Ghanaian food is delicious and varied! It is a unique mixture of African, European, and colonial influences. From the coast to inland, there are countless dishes to try – each with its own unique story and history.
So if you’re planning a trip to Ghana, or even if you’re just curious about what Ghanaian food is like, read on for our list of 30 dishes you have to try at least once in your lifetime. Oblayo, Fufu, plantain, Red-Red…endless choices await!
So get ready to explore the delicious world of Ghanaian food.
30 Delicious Dishes You Can Try in Ghana
Banku is one of Ghana’s swallow foods and is usually made from ground maize giving it a corn flavor.
Banku is made by grinding up and fermenting the maize to make the corn doe that is then boiled until getting a thick porridge-like consistency.
Banku can be served with a variety of soups like okra, fish especially Tilapia, or palm nut soup.
While Fufu may look like Banku in texture, it’s actually quite different. Fufu is made from pounded cassava, a starchy root vegetable.
The cassava is boiled until soft and then mashed with a large mortar and pestle.
To eat it, Ghanaians typically take some of the dough into their palm, dip it into the soup or stew, and then pop it in their mouths.
The Ghanaian specialty Kokonte is a type of food made from cassava flour.
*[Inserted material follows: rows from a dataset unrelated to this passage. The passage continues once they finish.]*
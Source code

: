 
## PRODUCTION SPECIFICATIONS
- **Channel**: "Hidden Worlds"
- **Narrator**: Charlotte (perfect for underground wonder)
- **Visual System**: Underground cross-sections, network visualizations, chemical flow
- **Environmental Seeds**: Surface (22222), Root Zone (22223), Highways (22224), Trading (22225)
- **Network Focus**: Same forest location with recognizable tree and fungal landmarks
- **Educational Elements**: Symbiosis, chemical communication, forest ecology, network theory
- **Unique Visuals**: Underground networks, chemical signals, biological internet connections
This Ghanaian snack is a favorite for those who love to eat something savory after a meal.
There are many variations of Kokonte, but the most popular is made with pounded cassava flour just like Fufu.
Kokonte also goes by the English name Brown Fufu due to the brownish color it may take depending on the type of Cassava used.
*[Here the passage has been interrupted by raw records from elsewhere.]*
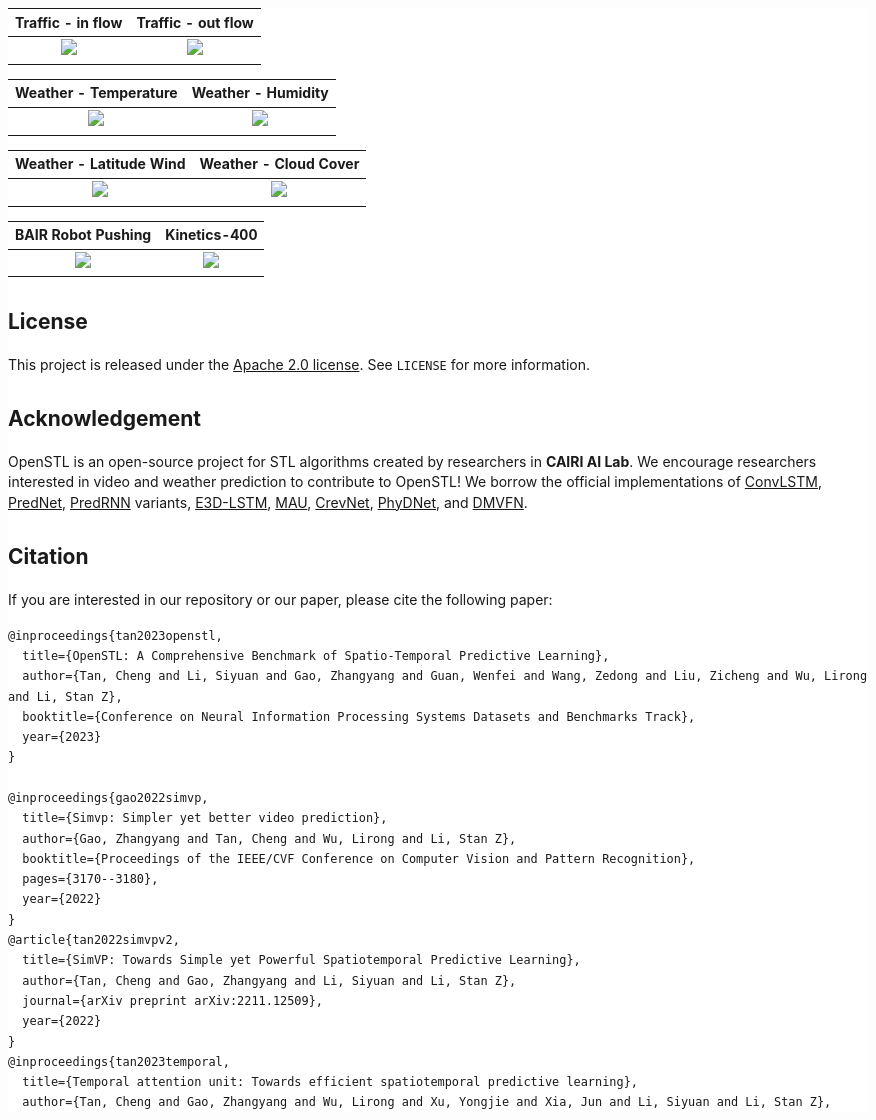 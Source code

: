 | Traffic - in flow | Traffic - out flow |
| :---: | :---: |
| <div align=center><img src='https://github.com/chengtan9907/OpenSTL/releases/download/vis-traffic/taxibj_in_flow_ConvLSTM.gif' height="auto" width="260" ></div> | <div align=center><img src='https://github.com/chengtan9907/OpenSTL/releases/download/vis-traffic/taxibj_out_flow_ConvLSTM.gif' height="auto" width="260" ></div> |

| Weather - Temperature | Weather - Humidity |
|  :---: |  :---: |
| <div align=center><img src='https://github.com/chengtan9907/OpenSTL/releases/download/vis-weather-5-625/weather_temperature_5_625_ConvLSTM.gif' height="auto" width="360" ></div> | <div align=center><img src='https://github.com/chengtan9907/OpenSTL/releases/download/vis-weather-5-625/weather_humidity_5_625_ConvLSTM.gif' height="auto" width="360" ></div>|

| Weather - Latitude Wind | Weather - Cloud Cover | 
| :---: | :---: |
| <div align=center><img src='https://github.com/chengtan9907/OpenSTL/releases/download/vis-weather-5-625/weather_wind_latitude_ConvLSTM.gif' height="auto" width="360" ></div> | <div align=center><img src='https://github.com/chengtan9907/OpenSTL/releases/download/vis-weather-5-625/weather_cloud_cover_5_625_ConvLSTM.gif' height="auto" width="360" ></div> |

| BAIR Robot Pushing | Kinetics-400 | 
| :---: | :---: |
| <div align=center><img src='https://github-production-user-asset-6210df.s3.amazonaws.com/44519745/257872182-4f31928d-2ebc-4407-b2d4-1fe4a8da5837.gif' height="auto" width="260" ></div> | <div align=center><img src='https://github-production-user-asset-6210df.s3.amazonaws.com/44519745/257872560-00775edf-5773-478c-8836-f7aec461e209.gif' height="auto" width="260" ></div> |

</div>

## License

This project is released under the [Apache 2.0 license](LICENSE). See `LICENSE` for more information.

## Acknowledgement

OpenSTL is an open-source project for STL algorithms created by researchers in **CAIRI AI Lab**. We encourage researchers interested in video and weather prediction to contribute to OpenSTL! We borrow the official implementations of [ConvLSTM](https://arxiv.org/abs/1506.04214), [PredNet](https://arxiv.org/abs/1605.08104), [PredRNN](https://dl.acm.org/doi/abs/10.5555/3294771.3294855) variants, [E3D-LSTM](https://openreview.net/forum?id=B1lKS2AqtX), [MAU](https://arxiv.org/abs/1811.07490), [CrevNet](https://openreview.net/forum?id=B1eY_pVYvB), [PhyDNet](https://arxiv.org/abs/2003.01460), and [DMVFN](https://arxiv.org/abs/2303.09875).

## Citation

If you are interested in our repository or our paper, please cite the following paper:

```
@inproceedings{tan2023openstl,
  title={OpenSTL: A Comprehensive Benchmark of Spatio-Temporal Predictive Learning},
  author={Tan, Cheng and Li, Siyuan and Gao, Zhangyang and Guan, Wenfei and Wang, Zedong and Liu, Zicheng and Wu, Lirong and Li, Stan Z},
  booktitle={Conference on Neural Information Processing Systems Datasets and Benchmarks Track},
  year={2023}
}

@inproceedings{gao2022simvp,
  title={Simvp: Simpler yet better video prediction},
  author={Gao, Zhangyang and Tan, Cheng and Wu, Lirong and Li, Stan Z},
  booktitle={Proceedings of the IEEE/CVF Conference on Computer Vision and Pattern Recognition},
  pages={3170--3180},
  year={2022}
}
@article{tan2022simvpv2,
  title={SimVP: Towards Simple yet Powerful Spatiotemporal Predictive Learning},
  author={Tan, Cheng and Gao, Zhangyang and Li, Siyuan and Li, Stan Z},
  journal={arXiv preprint arXiv:2211.12509},
  year={2022}
}
@inproceedings{tan2023temporal,
  title={Temporal attention unit: Towards efficient spatiotemporal predictive learning},
  author={Tan, Cheng and Gao, Zhangyang and Wu, Lirong and Xu, Yongjie and Xia, Jun and Li, Siyuan and Li, Stan Z},
```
Similar to Banku and Fufu, Kokonte can be served with many traditional Ghanaian foods.
Tuo Zaafi is Northern Ghana’s staple dish. It’s very similar to Banku but with a much more sticky texture. Tuo Zaafi is made with cornflour with a little bit of added Cassava which gives it softer consistency as well.
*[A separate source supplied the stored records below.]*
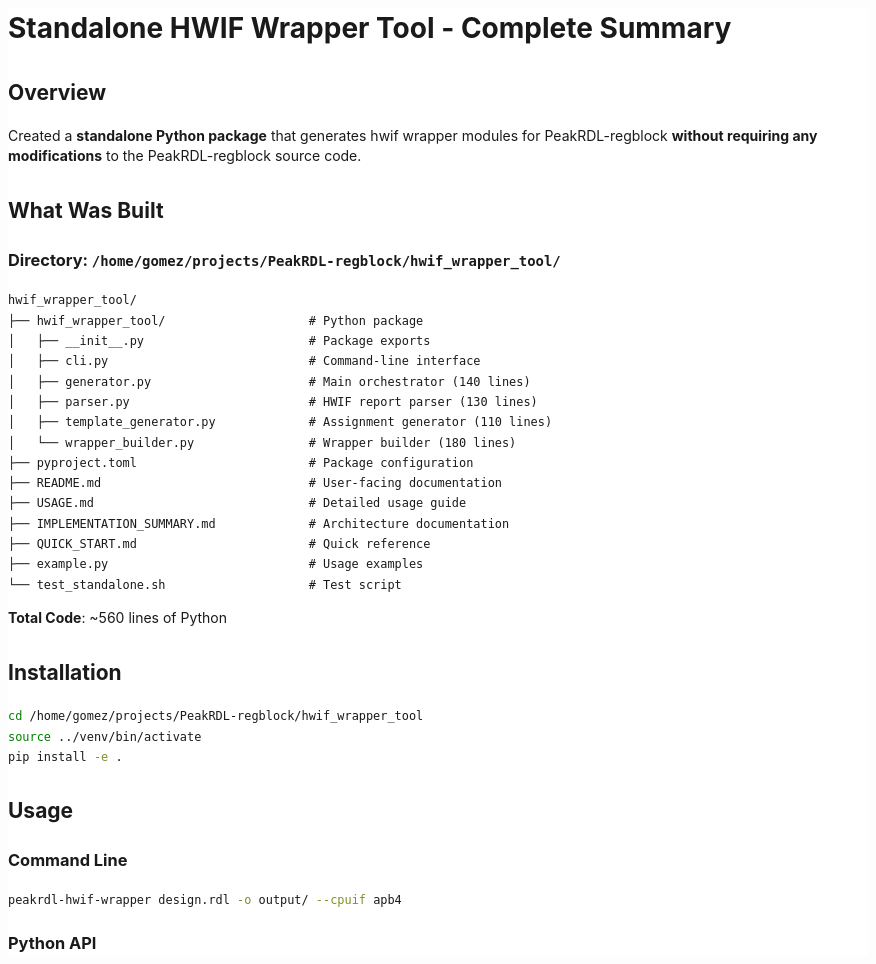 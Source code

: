 # Standalone HWIF Wrapper Tool - Complete Summary

## Overview

Created a **standalone Python package** that generates hwif wrapper modules for PeakRDL-regblock **without requiring any modifications** to the PeakRDL-regblock source code.

## What Was Built

### Directory: `/home/gomez/projects/PeakRDL-regblock/hwif_wrapper_tool/`

```
hwif_wrapper_tool/
├── hwif_wrapper_tool/                    # Python package
│   ├── __init__.py                       # Package exports
│   ├── cli.py                            # Command-line interface  
│   ├── generator.py                      # Main orchestrator (140 lines)
│   ├── parser.py                         # HWIF report parser (130 lines)
│   ├── template_generator.py             # Assignment generator (110 lines)
│   └── wrapper_builder.py                # Wrapper builder (180 lines)
├── pyproject.toml                        # Package configuration
├── README.md                             # User-facing documentation
├── USAGE.md                              # Detailed usage guide
├── IMPLEMENTATION_SUMMARY.md             # Architecture documentation
├── QUICK_START.md                        # Quick reference
├── example.py                            # Usage examples
└── test_standalone.sh                    # Test script
```

**Total Code**: ~560 lines of Python

## Installation

```bash
cd /home/gomez/projects/PeakRDL-regblock/hwif_wrapper_tool
source ../venv/bin/activate
pip install -e .
```

## Usage

### Command Line

```bash
peakrdl-hwif-wrapper design.rdl -o output/ --cpuif apb4
```

### Python API
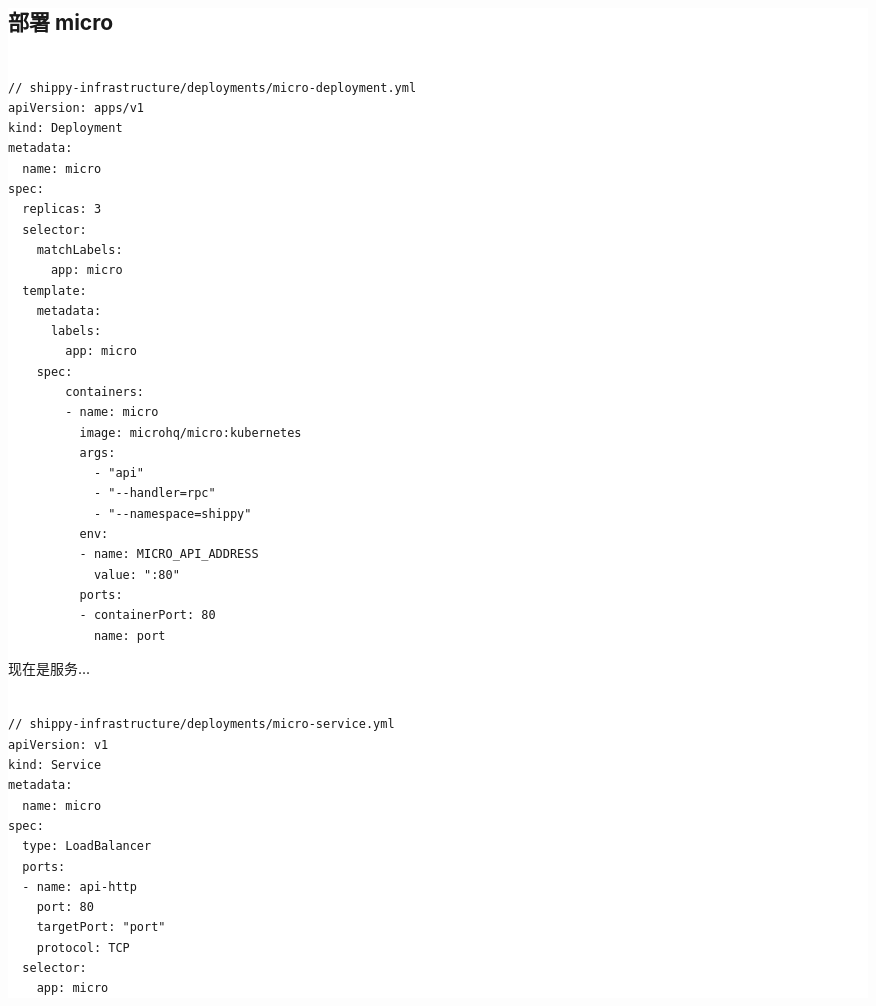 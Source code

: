 ## 部署 micro

```

// shippy-infrastructure/deployments/micro-deployment.yml
apiVersion: apps/v1
kind: Deployment
metadata:
  name: micro
spec:
  replicas: 3
  selector:
    matchLabels:
      app: micro
  template:
    metadata:
      labels:
        app: micro
    spec:
        containers:
        - name: micro
          image: microhq/micro:kubernetes
          args:
            - "api"
            - "--handler=rpc"
            - "--namespace=shippy"
          env:
          - name: MICRO_API_ADDRESS
            value: ":80"
          ports:
          - containerPort: 80
            name: port

```

现在是服务...

```

// shippy-infrastructure/deployments/micro-service.yml
apiVersion: v1
kind: Service
metadata:
  name: micro
spec:
  type: LoadBalancer
  ports:
  - name: api-http
    port: 80
    targetPort: "port"
    protocol: TCP
  selector:
    app: micro

```
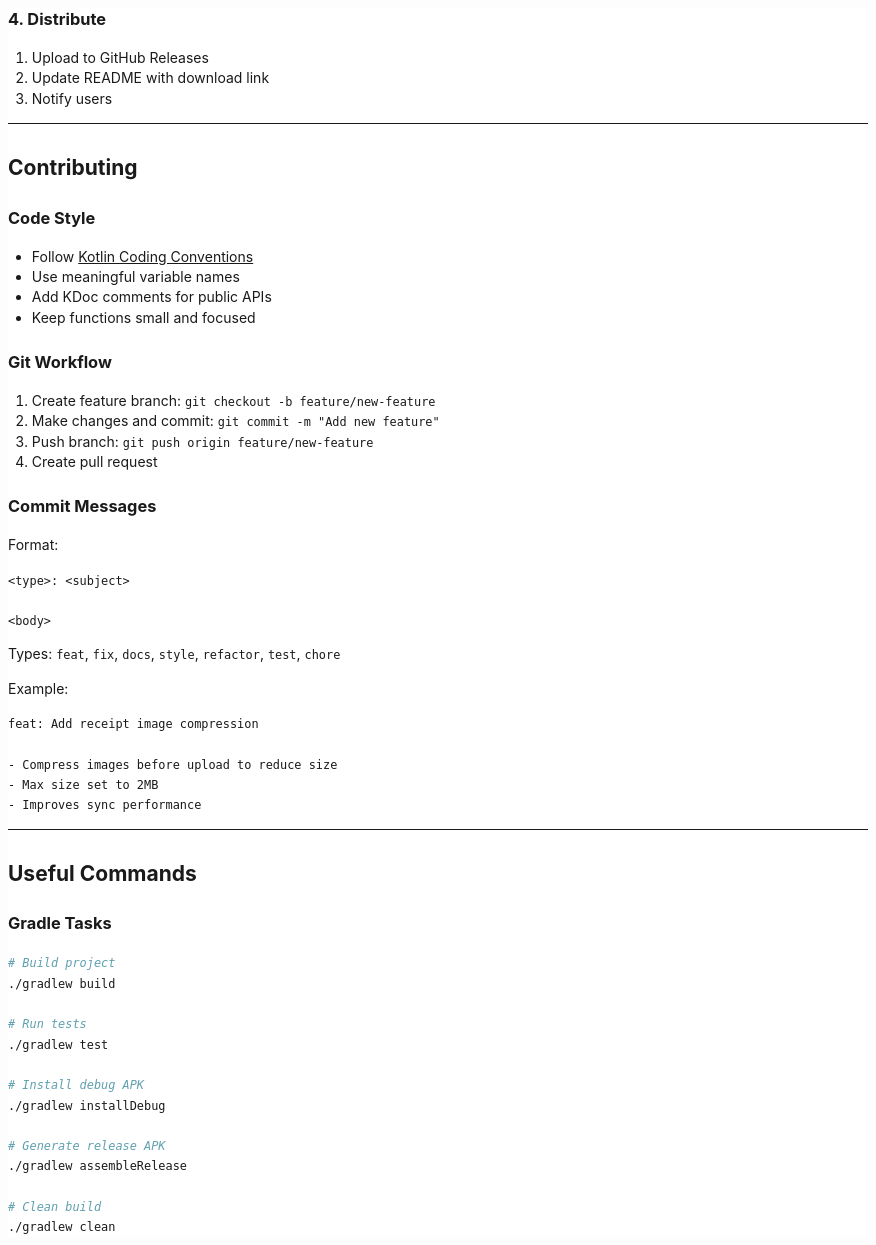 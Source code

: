 ### 4. Distribute

1. Upload to GitHub Releases
2. Update README with download link
3. Notify users

---

## Contributing

### Code Style

- Follow [Kotlin Coding Conventions](https://kotlinlang.org/docs/coding-conventions.html)
- Use meaningful variable names
- Add KDoc comments for public APIs
- Keep functions small and focused

### Git Workflow

1. Create feature branch: `git checkout -b feature/new-feature`
2. Make changes and commit: `git commit -m "Add new feature"`
3. Push branch: `git push origin feature/new-feature`
4. Create pull request

### Commit Messages

Format:
```
<type>: <subject>

<body>
```

Types: `feat`, `fix`, `docs`, `style`, `refactor`, `test`, `chore`

Example:
```
feat: Add receipt image compression

- Compress images before upload to reduce size
- Max size set to 2MB
- Improves sync performance
```

---

## Useful Commands

### Gradle Tasks

```bash
# Build project
./gradlew build

# Run tests
./gradlew test

# Install debug APK
./gradlew installDebug

# Generate release APK
./gradlew assembleRelease

# Clean build
./gradlew clean
```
It is traditionally served with okra stew or Ayoyo soup.
Kenkey (Steamed Maize Dough)
Kenkey is a staple food in Ghana that is made with fermented cornmeal dough. When cooked the fermented dough is wrapped in banana leaves and steamed.
The preparation and cooking process of Kenkey may take several days due to the fermentation of the maize.
Kenkey is usually accompanied by fish or vegetable stews.
Akple is a Ghanaian swallow food that originates from the Ewe people in Ghana’s Volta Region very similar to that of Banku and Fufu, but the dough is made from cornmeal instead of ground maize.
Akple can be eaten with a variety of Ghanaian soups or stews.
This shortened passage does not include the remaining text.